Le choix porté sur cette cible n’est pas le fruit du hasard a expliqué la présidente de l’association AFBR, Octavie Congo/Tapsoba « L’objectif de cette rencontre a consisté à redonner du sourire à cette catégorie de personnes (qui sont la plupart cloitrées chez elles, seules surtout isolées et ne savent pas vers qui causer ou sont totalement abandonnées à elles-mêmes), d’autres, réduites à la maladie, ont souvent du mal à se mouvoir ou à fouiner dehors ».

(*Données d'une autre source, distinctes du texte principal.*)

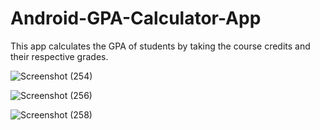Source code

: # Android-GPA-Calculator-App
This app calculates the GPA of students by taking the course credits and their respective grades.

![Screenshot (254)](https://user-images.githubusercontent.com/94324724/202678460-2bb039f2-089e-48c1-9721-ca0e8f38fb35.png)

![Screenshot (256)](https://user-images.githubusercontent.com/94324724/202678539-7574fde0-767c-4c0f-b0be-f116f2b6c81e.png)

![Screenshot (258)](https://user-images.githubusercontent.com/94324724/202678587-9deaf9f7-4398-4b93-8ce3-d7b9560f1f25.png)

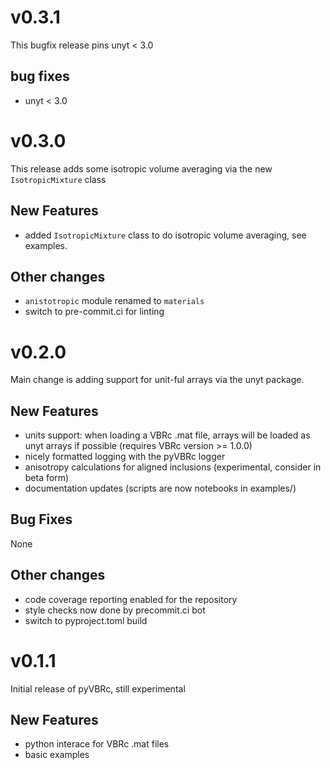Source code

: # v0.3.1

This bugfix release pins unyt < 3.0

## bug fixes
- unyt < 3.0



# v0.3.0

This release adds some isotropic volume averaging via the new `IsotropicMixture` class

## New Features
- added `IsotropicMixture` class to do isotropic volume averaging, see examples.

## Other changes
- `anistotropic` module renamed to `materials`
- switch to pre-commit.ci for linting

# v0.2.0

Main change is adding support for unit-ful arrays via the unyt package.

## New Features

- units support: when loading a VBRc .mat file, arrays will be loaded as unyt arrays if possible (requires VBRc version >= 1.0.0)
- nicely formatted logging with the pyVBRc logger
- anisotropy calculations for aligned inclusions (experimental, consider in beta form)
- documentation updates (scripts are now notebooks in examples/)

## Bug Fixes

None

## Other changes
- code coverage reporting enabled for the repository
- style checks now done by precommit.ci bot
- switch to pyproject.toml build

# v0.1.1

Initial release of pyVBRc, still experimental

## New Features

* python interace for VBRc .mat files
* basic examples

Au cours de nos discussions, nous sommes revenues sur les VBG a-t-elle poursuivi « La plupart de ces personnes du 3ème âge sont victimes du patriarcat et chacune a pu raconter son vécu quotidien. Ce que nous avons pu noter lors des échanges ; c’est qu’elles sont plus que résignées et ce qui les préoccupe actuellement (selon leur dires), c’est la santé, la paix de leurs proches car pour elles, elles n’attentent que leur mort ».